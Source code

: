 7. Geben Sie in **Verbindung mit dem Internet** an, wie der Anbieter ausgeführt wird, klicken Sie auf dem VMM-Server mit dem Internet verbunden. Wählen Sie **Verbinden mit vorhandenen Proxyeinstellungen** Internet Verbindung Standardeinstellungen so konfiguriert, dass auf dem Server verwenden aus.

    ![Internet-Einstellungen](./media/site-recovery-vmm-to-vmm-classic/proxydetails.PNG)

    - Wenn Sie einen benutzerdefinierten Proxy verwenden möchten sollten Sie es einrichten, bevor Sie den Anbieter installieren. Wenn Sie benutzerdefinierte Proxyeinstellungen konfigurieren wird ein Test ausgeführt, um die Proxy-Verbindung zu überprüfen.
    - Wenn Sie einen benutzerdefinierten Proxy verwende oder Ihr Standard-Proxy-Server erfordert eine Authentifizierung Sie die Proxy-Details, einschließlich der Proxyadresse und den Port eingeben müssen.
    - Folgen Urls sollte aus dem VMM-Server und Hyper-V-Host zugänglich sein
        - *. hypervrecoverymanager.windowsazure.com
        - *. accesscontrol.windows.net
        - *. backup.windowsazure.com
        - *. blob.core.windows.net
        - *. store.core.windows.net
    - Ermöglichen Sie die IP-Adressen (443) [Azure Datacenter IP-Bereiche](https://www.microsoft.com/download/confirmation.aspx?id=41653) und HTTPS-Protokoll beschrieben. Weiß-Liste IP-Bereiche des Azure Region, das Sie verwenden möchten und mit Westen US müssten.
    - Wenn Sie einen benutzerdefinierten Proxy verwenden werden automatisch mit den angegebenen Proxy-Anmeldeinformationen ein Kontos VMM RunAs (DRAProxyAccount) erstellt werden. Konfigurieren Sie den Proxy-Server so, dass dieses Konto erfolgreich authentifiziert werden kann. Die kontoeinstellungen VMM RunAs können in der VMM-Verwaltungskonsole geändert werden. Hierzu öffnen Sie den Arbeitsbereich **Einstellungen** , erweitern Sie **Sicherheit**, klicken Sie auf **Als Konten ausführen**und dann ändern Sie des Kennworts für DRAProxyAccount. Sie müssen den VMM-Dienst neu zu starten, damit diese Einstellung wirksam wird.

--

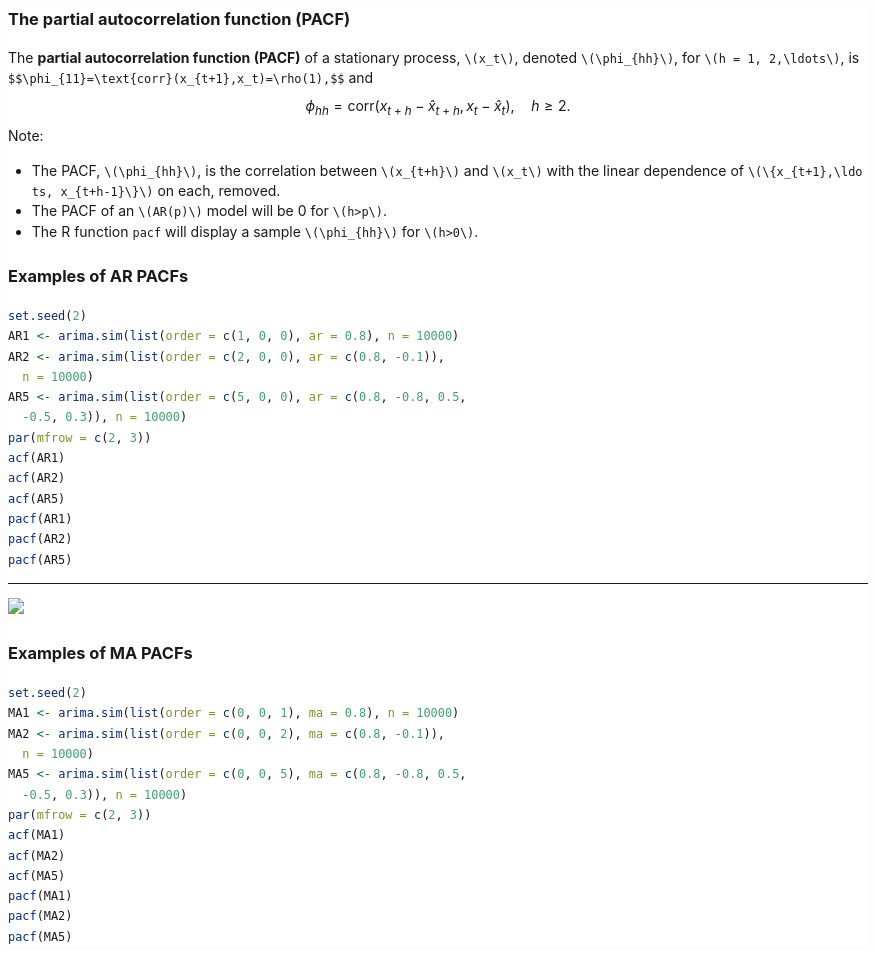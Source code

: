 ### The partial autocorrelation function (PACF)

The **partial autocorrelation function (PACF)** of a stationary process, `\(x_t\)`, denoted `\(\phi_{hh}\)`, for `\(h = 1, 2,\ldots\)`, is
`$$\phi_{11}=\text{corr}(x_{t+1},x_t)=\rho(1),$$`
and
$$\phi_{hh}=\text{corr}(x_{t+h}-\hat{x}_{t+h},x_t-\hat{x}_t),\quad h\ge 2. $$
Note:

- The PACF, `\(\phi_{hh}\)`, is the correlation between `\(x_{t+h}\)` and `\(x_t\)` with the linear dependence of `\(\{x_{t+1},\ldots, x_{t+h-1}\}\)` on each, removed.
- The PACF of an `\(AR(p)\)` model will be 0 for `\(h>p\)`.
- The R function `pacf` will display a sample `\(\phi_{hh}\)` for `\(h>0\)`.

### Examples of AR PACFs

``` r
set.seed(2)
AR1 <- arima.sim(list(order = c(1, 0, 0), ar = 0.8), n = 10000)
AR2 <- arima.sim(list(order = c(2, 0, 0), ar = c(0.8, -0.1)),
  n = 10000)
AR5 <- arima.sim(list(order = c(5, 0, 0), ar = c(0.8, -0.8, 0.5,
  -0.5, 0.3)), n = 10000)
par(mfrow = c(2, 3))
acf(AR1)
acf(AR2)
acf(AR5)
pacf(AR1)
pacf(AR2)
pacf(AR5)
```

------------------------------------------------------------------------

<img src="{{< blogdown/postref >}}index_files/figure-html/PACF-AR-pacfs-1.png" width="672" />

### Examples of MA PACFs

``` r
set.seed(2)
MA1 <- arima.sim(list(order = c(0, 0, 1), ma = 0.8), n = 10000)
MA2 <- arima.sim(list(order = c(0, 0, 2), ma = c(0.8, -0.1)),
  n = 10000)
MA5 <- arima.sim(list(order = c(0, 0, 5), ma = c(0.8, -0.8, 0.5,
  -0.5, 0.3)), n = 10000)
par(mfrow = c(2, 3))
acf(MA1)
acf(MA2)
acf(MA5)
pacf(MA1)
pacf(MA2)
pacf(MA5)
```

__WORK ITEM__: Take the lines above from the one containing "- *. store.core.windows.net" to the one containing "- Ermöglichen Sie" and retype them exactly, both ends included, with nothing added.

__EXERCISE RESULT__:
        - *. store.core.windows.net
    - Ermöglichen Sie die IP-Adressen (443) [Azure Datacenter IP-Bereiche](https://www.microsoft.com/download/confirmation.aspx?id=41653) und HTTPS-Protokoll beschrieben. Weiß-Liste IP-Bereiche des Azure Region, das Sie verwenden möchten und mit Westen US müssten.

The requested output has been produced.